Am Stammtisch der Gaststätte Butz hat 1976 alles begonnen. Jetzt ist hier die Vereinsgaststätte. Foto: geschichtenfotograf.de

Für die Carnevalsfreunde Murr hat eine kurze Kampagne begonnen. Die Freitagsreportage ist beim traditionellen Maskenabstauben am 6. Januar entstanden.

Murr - Die beiden jungen Männer, 20 und zwölf Jahre alt, würgen. Der Snack, den sie in ihren Händen halten, treibt ihnen Tränen in die Augen: Fladenbrot, gefüllt mit Wurst, Eierlikörsahne, Senf und einer speziellen, extrascharfen Gewürzmischung. Die Umstehenden johlen, zum Nachspülen gibt es Spezi mit Salz.

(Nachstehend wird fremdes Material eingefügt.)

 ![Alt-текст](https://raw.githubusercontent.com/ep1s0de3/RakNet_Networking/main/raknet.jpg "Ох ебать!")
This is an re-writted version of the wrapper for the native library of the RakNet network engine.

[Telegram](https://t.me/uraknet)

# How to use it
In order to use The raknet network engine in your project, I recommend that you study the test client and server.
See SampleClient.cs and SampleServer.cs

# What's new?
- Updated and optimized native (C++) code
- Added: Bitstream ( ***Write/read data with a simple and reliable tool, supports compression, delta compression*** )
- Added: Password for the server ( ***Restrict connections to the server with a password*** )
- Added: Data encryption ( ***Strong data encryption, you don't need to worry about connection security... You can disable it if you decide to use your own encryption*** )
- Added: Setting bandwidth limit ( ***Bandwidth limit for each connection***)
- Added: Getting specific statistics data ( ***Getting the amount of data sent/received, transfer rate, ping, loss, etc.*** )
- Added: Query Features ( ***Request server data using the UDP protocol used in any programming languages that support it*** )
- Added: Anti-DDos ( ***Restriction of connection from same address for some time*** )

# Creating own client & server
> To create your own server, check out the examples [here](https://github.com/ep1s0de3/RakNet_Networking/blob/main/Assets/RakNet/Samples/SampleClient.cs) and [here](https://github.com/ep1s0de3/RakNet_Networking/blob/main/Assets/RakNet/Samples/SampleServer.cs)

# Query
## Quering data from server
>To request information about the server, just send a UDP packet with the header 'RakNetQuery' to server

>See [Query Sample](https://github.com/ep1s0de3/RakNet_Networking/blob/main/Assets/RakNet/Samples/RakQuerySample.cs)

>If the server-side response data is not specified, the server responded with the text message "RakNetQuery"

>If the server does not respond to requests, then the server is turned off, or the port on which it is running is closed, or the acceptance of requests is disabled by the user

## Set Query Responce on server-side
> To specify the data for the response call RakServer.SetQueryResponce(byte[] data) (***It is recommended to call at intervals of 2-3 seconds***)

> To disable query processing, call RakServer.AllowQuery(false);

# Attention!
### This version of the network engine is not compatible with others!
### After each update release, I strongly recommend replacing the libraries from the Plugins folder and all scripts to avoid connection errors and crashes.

Solche gewöhnungsbedürftigen Mahlzeiten gehören zu einer Narrentaufe dazu. Kurz darauf liegt die ersehnte Maske eines Murr’mer Narren, auch Larve genannt, neben Lars Betzelberger auf dem Tisch. Der frisch gebackene Narr kommt aus Beilstein: „Ein Kumpel hatte mich gefragt, ob ich nicht mitmachen will“, erzählt er. Im vergangenen Jahr war er schon dabei, meinte aber: „Wenn ich schon mitmache, dann richtig“ – also mit Maske. Daher die Taufe, inklusive des Schwurs, das närrische Brauchtum zu pflegen, es mit dem Alkoholkonsum nicht zu übertreiben und die Satzung und Häsordnung zu befolgen.

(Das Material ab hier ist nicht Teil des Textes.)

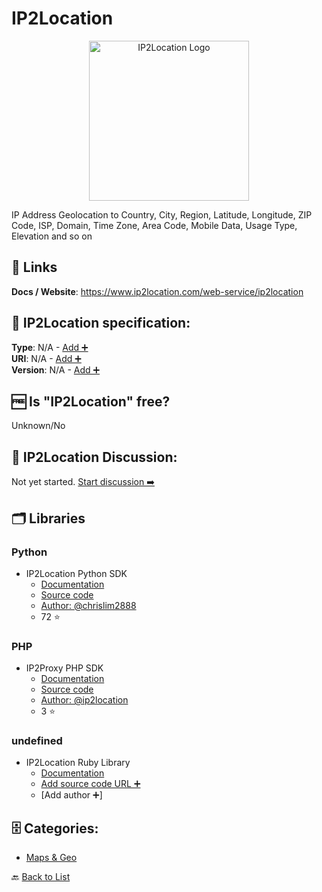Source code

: # IP2Location
<p align="center">
    <img width="256" src="https://raw.githubusercontent.com/apis-list/apis-list/main/apis/ip2location/logo_256x256.png" alt="IP2Location Logo"/>
</p>
IP Address Geolocation to Country, City, Region, Latitude, Longitude, ZIP Code, ISP, Domain, Time Zone, Area Code, Mobile Data, Usage Type, Elevation and so on

##  🔗 Links
**Docs / Website**: https://www.ip2location.com/web-service/ip2location

## 🧬 IP2Location specification:
**Type**: N/A - [Add ➕](https://github.com/apis-list/apis-list/edit/main/apis-list.yaml)  
**URI**: N/A - [Add ➕](https://github.com/apis-list/apis-list/edit/main/apis-list.yaml)  
**Version**: N/A - [Add ➕](https://github.com/apis-list/apis-list/edit/main/apis-list.yaml)

## 🆓 Is "IP2Location" free?
Unknown/No  

## 💬 IP2Location Discussion:
Not yet started. [Start discussion ➡️](https://github.com/apis-list/apis-list/discussions/new)

## 🗂️ Libraries
### Python
- IP2Location Python SDK
    - [Documentation](https://www.ip2location.com/developers/python)
    - [Source code](https://github.com/chrislim2888/IP2Location-Python)
    - [Author: @chrislim2888](https://github.com/chrislim2888)
    - 72 ⭐

### PHP
- IP2Proxy PHP SDK
    - [Documentation](https://www.ip2location.com/ip2proxy/developers/php-api)
    - [Source code](https://github.com/ip2location/ip2proxy-php-api)
    - [Author: @ip2location](https://github.com/ip2location)
    - 3 ⭐

### undefined
- IP2Location Ruby Library
    - [Documentation](https://github.com/ezkl/ip2location)
    - [Add source code URL ➕]()
    - [Add author ➕]


## 🗄️ Categories:
- [Maps & Geo](https://github.com/apis-list/apis-list#maps--geo-)

🔙  [Back to List](https://github.com/apis-list/apis-list)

Fasching kann nämlich eine ernste Sache sein. Ein Häs- und Maskenwart achtet nicht nur bei den Carnevalsfreunden Murr (CFM) darauf, dass die Aktiven im Einsatz korrekt gekleidet sind. Häs, schwarze Schuhe, weiße Handschuhe, Maske, Rätsche. Alles muss seine Ordnung haben. „Sonst fragen doch die Leute von anderen Vereinen, was ist denn bei euch los“, erklärt Sibylle Szüsz, Vizepräsidentin der Carnevalsfreunde. Auf ihrer Brust glänzt ein Orden: Der Hirsch am goldenen Vlies, die höchste Auszeichnung des Landesverbands Württembergischer Karnevalsvereine.

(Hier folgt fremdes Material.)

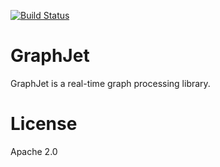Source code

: [![Build Status](https://secure.travis-ci.com/twitter/GraphJet.png?branch=master)](http://travis-ci.com/twitter/GraphJet?branch=master)

# GraphJet
GraphJet is a real-time graph processing library.

# License
Apache 2.0
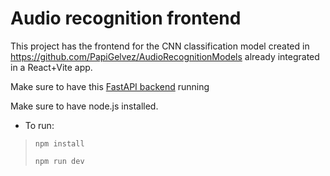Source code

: # Audio recognition frontend

This project has the frontend for the CNN classification model created in https://github.com/PapiGelvez/AudioRecognitionModels already integrated in a React+Vite app.

Make sure to have this [FastAPI backend](https://github.com/PapiGelvez/AudioRecognitionBackend) running

Make sure to have node.js installed.

* To run:

> `npm install`
>
> `npm run dev`
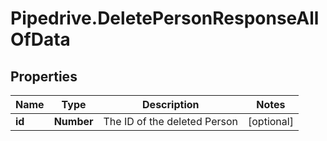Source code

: # Pipedrive.DeletePersonResponseAllOfData

## Properties

Name | Type | Description | Notes
------------ | ------------- | ------------- | -------------
**id** | **Number** | The ID of the deleted Person | [optional] 


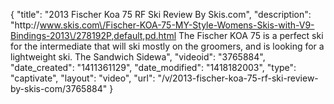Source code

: {
    "title": "2013 Fischer Koa 75 RF Ski Review By Skis.com",
    "description": "http:\/\/www.skis.com\/Fischer-KOA-75-MY-Style-Womens-Skis-with-V9-Bindings-2013\/278192P,default,pd.html  The Fischer KOA 75 is a perfect ski for the intermediate that will ski mostly on the groomers, and is looking for a lightweight ski. The Sandwich Sidewa",
    "videoid": "3765884",
    "date_created": "1411361129",
    "date_modified": "1418182003",
    "type": "captivate",
    "layout": "video",
    "url": "\/v\/2013-fischer-koa-75-rf-ski-review-by-skis-com\/3765884"
}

Wer ihn wie Sibylle Szüsz bekommen will, muss schon jahrelang aktiv sein, sich rechtzeitig beworben haben und noch ein paar andere Regeln einhalten. Dieser und andere Orden sind einst als Persiflage auf höfische und militärische Sitten entstanden – wichtig sind sie den Karnevalisten dennoch.

An den rot-weiß-gelben Häsern der Murr’mer Narren baumeln auch sogenannte Laufbänder. Der Landesverband gibt die Stoffbänder an alle Vereine aus, sie zeigen an, bei wie vielen Kampagnen ein Hästräger schon mitgelaufen ist. Beim jüngsten Narren, dem frisch getauften zwölfjährigen Jan Holderbach, sind es schon fünf. „Die Bänder dienen aber noch einem anderen Zweck“, erklärt Vizepräsidentin Szüsz. „Sie dienen auch dem Schutz der Zuschauer.“ Damit niemand die Anonymität der Maske ausnutzt, um allzu argen Schabernack oder Schlimmeres zu treiben, ist jeder der Stoffstreifen nummeriert. „Wenn etwas passiert, kann man das Laufband abreißen und einen Hästräger anhand der Nummer identifizieren lassen“, sagt Szüsz. Die Faschings-Kampagne in diesem Jahr ist besonders kurz, aber nicht minder stressig. Der Terminplan der Carnevalsfreunde und ihrer Murr’mer Narren ist voll. An diesem 6. Januar etwa steht nach den Mitgliederehrungen, der Narrentaufe sowie dem traditionelle Abstauben der Masken zum Beginn der Saison ein Besuch im Nachbarort an (wir berichteten). Dieser Austausch ist für die Faschingsvereine wichtig, schließlich ist man auch in Murr auf Gäste von außerhalb angewiesen, die zu den eigenen Veranstaltungen kommen.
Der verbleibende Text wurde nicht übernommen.